La preziosità e rarità di questa scultura ci ha spinti alla pubblicazione della collana ”Quaderni della Galleria Daniela Balzaretti” dedicati ad opere che riteniamo meritevoli di studi più approfonditi.
Il “Quaderno primo”, L’Urna delle Parche di Antonio Maraini, è stato realizzato con la collaborazione della storica Agnese Sferrazza, il progetto grafico di Francesco Parisi delle Officine Vereia, Roma, e stampato in 500 esemplari numerati per la ns. galleria da De Luca Editori d’Arte che curerà la vendita di ulteriori copie non numerate.
L’area romana è rappresentata da Duilio Cambellotti, (Roma 1876 – 1960) e gli amici-artisti Alberto Gerardi, (Roma 1889-1965) e Romeo Berardi, (Roma 1882-1961)
Di Cambellotti, proponiamo quattro opere, un mobile scolpito in noce massello con decoro di due rondini in bronzo argentato che fungono da blocco dell’anta. Esemplare unico realizzato tra il 1932-34 per il salone presidenziale dell’Acquedotto Pugliese di Bari.
Il mobile-scrittoio è corredato dal disegno preparatorio e dalla scheda redatta dalla 900 Corporation di Genova nella cui collezione si trovano sia il disegno preparatorio del mobile che quello dello sbalzo in cuoio da noi proposto, “Donne con anfore”, 1931 c.ca, con dedica autografa dell’Artista; un vaso in maiolica iscritto “in flammis rubeo” del 1925 e il libro scultura I Fioretti di San Francesco, legno e bronzo, 1926, interamente illustrato dall’Artista.

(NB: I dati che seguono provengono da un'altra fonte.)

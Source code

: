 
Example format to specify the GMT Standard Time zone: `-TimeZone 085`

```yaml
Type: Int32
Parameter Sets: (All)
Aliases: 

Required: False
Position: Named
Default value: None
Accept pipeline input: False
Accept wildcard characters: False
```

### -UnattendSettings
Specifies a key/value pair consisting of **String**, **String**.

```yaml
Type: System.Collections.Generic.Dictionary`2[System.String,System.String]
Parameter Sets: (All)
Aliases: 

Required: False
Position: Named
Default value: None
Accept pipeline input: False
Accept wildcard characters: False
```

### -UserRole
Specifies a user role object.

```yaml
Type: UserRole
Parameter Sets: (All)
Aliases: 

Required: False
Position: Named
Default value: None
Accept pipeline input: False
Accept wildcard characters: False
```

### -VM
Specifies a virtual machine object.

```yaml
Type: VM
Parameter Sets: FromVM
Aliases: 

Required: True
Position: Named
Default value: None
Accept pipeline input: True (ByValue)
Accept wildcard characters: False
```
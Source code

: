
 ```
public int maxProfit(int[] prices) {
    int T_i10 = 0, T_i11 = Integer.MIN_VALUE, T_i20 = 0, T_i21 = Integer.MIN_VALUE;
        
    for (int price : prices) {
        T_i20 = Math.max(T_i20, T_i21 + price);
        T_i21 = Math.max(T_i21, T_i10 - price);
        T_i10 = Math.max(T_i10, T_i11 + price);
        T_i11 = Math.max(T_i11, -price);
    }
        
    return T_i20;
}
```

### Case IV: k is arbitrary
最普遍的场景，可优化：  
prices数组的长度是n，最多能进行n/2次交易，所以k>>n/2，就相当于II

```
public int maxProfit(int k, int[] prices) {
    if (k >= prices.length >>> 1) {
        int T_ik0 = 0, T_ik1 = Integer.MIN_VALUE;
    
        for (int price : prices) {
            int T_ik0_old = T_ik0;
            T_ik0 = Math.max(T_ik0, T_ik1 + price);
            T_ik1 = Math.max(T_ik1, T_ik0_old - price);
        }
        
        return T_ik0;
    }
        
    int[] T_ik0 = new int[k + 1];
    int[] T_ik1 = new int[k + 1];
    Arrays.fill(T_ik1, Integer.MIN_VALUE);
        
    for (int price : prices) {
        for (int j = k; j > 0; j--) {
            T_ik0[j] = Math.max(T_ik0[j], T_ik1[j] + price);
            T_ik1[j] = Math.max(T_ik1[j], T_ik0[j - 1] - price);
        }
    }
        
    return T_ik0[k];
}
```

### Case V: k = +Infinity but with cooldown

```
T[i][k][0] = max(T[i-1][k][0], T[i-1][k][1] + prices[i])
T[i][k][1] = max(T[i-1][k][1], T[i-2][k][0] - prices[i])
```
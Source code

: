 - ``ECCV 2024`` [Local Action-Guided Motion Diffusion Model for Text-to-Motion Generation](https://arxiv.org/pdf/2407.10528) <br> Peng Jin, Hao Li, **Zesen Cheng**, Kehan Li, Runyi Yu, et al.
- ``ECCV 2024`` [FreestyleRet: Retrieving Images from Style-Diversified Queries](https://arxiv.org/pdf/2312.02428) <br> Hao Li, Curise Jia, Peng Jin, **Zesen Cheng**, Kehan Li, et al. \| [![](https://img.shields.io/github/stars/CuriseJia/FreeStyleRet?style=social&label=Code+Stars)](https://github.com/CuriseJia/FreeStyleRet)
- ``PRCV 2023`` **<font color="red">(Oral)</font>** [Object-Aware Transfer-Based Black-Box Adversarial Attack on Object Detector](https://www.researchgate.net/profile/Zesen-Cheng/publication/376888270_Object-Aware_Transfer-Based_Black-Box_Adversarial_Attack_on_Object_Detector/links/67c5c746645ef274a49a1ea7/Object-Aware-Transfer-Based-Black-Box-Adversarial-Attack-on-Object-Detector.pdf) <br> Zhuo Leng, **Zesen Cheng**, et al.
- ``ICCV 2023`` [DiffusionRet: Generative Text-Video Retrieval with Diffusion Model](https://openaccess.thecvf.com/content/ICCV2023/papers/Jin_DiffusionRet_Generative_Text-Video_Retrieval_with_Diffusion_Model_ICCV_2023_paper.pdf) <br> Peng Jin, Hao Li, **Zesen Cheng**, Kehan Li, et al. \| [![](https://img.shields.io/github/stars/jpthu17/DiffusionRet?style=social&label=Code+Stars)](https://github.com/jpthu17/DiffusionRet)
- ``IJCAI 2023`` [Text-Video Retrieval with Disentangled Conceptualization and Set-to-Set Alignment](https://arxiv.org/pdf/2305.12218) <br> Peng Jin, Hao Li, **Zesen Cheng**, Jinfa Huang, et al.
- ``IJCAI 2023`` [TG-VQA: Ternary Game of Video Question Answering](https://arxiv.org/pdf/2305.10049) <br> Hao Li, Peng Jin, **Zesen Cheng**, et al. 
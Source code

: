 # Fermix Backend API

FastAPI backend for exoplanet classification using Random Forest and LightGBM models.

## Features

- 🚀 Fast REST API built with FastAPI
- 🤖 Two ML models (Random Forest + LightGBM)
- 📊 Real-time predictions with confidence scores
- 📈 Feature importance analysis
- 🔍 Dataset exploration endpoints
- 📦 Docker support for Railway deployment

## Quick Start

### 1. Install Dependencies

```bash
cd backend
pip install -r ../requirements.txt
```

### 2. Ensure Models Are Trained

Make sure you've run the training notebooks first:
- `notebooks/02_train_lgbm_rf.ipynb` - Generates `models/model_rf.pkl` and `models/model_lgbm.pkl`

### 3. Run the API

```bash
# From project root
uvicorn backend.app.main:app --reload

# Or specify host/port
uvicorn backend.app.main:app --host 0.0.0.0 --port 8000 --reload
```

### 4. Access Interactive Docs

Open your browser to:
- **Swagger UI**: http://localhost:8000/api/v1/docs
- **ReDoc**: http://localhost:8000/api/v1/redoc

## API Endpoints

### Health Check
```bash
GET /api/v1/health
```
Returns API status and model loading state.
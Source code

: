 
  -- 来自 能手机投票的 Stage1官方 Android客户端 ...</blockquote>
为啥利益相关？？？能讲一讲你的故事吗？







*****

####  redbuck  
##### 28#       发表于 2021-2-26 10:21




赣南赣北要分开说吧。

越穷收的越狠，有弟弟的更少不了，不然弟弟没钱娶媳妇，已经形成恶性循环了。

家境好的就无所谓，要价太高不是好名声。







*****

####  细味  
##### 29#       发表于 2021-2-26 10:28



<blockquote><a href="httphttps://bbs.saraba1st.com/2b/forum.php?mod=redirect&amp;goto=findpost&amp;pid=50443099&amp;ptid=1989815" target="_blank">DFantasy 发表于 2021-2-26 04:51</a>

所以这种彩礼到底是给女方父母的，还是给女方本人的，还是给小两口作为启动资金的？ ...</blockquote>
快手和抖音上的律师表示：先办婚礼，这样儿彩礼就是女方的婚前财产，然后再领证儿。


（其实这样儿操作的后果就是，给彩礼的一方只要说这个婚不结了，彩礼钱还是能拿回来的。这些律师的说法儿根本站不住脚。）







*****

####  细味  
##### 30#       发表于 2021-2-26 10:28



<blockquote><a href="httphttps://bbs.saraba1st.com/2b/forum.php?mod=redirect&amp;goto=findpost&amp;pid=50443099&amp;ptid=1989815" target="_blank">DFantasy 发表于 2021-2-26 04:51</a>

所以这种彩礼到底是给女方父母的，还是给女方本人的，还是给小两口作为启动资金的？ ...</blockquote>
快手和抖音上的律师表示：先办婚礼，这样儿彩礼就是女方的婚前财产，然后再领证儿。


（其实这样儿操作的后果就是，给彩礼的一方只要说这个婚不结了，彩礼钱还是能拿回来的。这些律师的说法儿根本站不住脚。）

La recente mostra presso l’Acquedotto pugliese di Bari, esplora il lavoro di Cambellotti e ne testimonia la personalità di artista poliedrico che non disdegna incursioni in più campi, dalla scultura all’arredamento, dal dipinto all’incisione e alla decorazione murale, dalla ceramica alla scena teatrale.
Alberto Gerardi con il leggio francescano in ferro battuto e forgiato con quattro reggi candela, 1923, che reca la scritta tratta dal Cantico delle Creature di San Francesco, “laudato sii mio Signore con tutte le tue creature”
Un esemplare senza i ripiani in legno è conservato presso il Museo della Scienza e della Tecnica di Milano, n. inv. 1734. Provenienza donazione Guido Rossi, 1957
Romeo Berardi, “Vanitas”, piatto da parete in terracotta dipinta in policromia e a smalto, iscritto nel cavetto: “dal folle sapientia e da la spina rosa”, firmato e datato 1912.
Hans Stoltenberg-Lerche, (Dùsseldorf 1865 – Roma 1920), artista nordico che opera a Roma ed è presente alle Biennali Veneziane e a alle Quadriennali Romane. Centrotavola simbolista in bronzo e pietre dure, esposto alla Biennale di Venezia del 1906 e la coppetta in bronzo incastonata di pietre dure.
Di artista non ancora identificato, l’opera i “Danzatori“, molto verosimilmente appartenente al secondo decennio del Novecento, è una scultura d’intensa enigmaticità. L’incertezza attributiva esalta la fascinazione di un bronzo nel quale la mano creatrice si mostra tanto sicura dei propri mezzi espressivi da attribuire alle figure rappresentate un’originale stilizzazione e un impianto volumetrico prorompente e dinamico. Echi simbolistici internazionali si mescolano qui a celati riferimenti all’arte antica.
L’opera rappresenta una coppia di ballerini intenti alla danza. L’anticonvenzionalità nel modo di trattare il soggetto è dichiarata nell’antinaturalistico e prepotente schema compositivo. L’uomo procede con passo imperioso creando con le gambe la geometria della parte inferiore di una X che, stretta all’altezza della vita, continua in modo irregolare nella zona superiore dove il ritmo si dilata orizzontalmente per mezzo delle braccia distese, sulle quali l’intero corpo della ballerina si pone in ardito equilibrio. Allungata come un’odalisca, la donna a seno scoperto veste, in contrasto alla totale nudità del ballerino, un tutù più da cocotte che da ballerina e trattiene in una mano un appariscente ventaglio di piume. L’insieme è dinamico ma equilibrato, secondo una formula che richiama l’ampio gesto dello “Zeus di Capo Artemisio”, riscoperto nel 1926 e completamente recuperato nel 1928, opera nella quale la dinamicità si palesa attraverso l’apertura a forbice degli arti inferiori i quali, con le braccia, formano una sorta di chiasmo, di figura simile alla lettera greca chi (χ).